Every line of the following records that includes "which" should be copied.

[Items listed in a dataset]

========

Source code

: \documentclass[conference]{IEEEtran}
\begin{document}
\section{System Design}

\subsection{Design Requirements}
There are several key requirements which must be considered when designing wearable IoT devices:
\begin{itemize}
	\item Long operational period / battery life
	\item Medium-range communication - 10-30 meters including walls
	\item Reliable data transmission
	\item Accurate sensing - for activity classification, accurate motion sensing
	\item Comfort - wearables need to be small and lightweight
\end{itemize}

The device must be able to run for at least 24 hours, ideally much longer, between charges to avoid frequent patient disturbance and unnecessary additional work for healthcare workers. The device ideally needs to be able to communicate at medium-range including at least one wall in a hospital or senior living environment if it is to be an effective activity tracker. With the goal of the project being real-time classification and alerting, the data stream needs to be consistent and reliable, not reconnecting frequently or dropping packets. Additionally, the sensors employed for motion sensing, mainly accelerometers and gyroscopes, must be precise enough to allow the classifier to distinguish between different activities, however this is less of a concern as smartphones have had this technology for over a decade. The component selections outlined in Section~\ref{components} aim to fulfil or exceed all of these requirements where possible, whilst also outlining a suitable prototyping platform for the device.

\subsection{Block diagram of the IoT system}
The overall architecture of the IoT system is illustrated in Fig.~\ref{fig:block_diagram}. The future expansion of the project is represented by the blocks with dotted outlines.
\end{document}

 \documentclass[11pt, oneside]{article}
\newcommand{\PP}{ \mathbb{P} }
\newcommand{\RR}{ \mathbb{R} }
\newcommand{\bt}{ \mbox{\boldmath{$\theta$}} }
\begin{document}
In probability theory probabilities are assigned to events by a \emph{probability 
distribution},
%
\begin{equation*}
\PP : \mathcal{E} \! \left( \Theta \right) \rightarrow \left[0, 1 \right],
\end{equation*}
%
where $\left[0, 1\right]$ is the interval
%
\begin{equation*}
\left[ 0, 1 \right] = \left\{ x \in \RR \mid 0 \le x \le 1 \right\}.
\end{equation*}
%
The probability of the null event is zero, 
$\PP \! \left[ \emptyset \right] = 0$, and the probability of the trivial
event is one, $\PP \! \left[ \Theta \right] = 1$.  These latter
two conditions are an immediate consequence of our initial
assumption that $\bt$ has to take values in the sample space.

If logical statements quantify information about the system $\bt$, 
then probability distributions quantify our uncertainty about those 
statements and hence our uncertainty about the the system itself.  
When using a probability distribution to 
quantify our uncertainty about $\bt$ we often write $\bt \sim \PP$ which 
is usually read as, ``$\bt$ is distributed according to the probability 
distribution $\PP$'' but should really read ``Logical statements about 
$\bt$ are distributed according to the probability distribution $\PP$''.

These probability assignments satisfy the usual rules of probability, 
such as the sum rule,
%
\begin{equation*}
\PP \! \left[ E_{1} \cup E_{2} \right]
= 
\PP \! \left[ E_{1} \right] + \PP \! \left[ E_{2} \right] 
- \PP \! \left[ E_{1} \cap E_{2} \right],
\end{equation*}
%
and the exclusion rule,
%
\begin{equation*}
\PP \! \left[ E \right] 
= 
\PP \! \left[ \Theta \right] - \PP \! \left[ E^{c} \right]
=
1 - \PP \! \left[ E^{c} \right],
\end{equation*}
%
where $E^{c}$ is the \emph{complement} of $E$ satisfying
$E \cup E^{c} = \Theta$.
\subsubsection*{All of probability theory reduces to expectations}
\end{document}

========

▶ OUTPUT BELOW:
There are several key requirements which must be considered when designing wearable IoT devices:
quantify our uncertainty about $\bt$ we often write $\bt \sim \PP$ which 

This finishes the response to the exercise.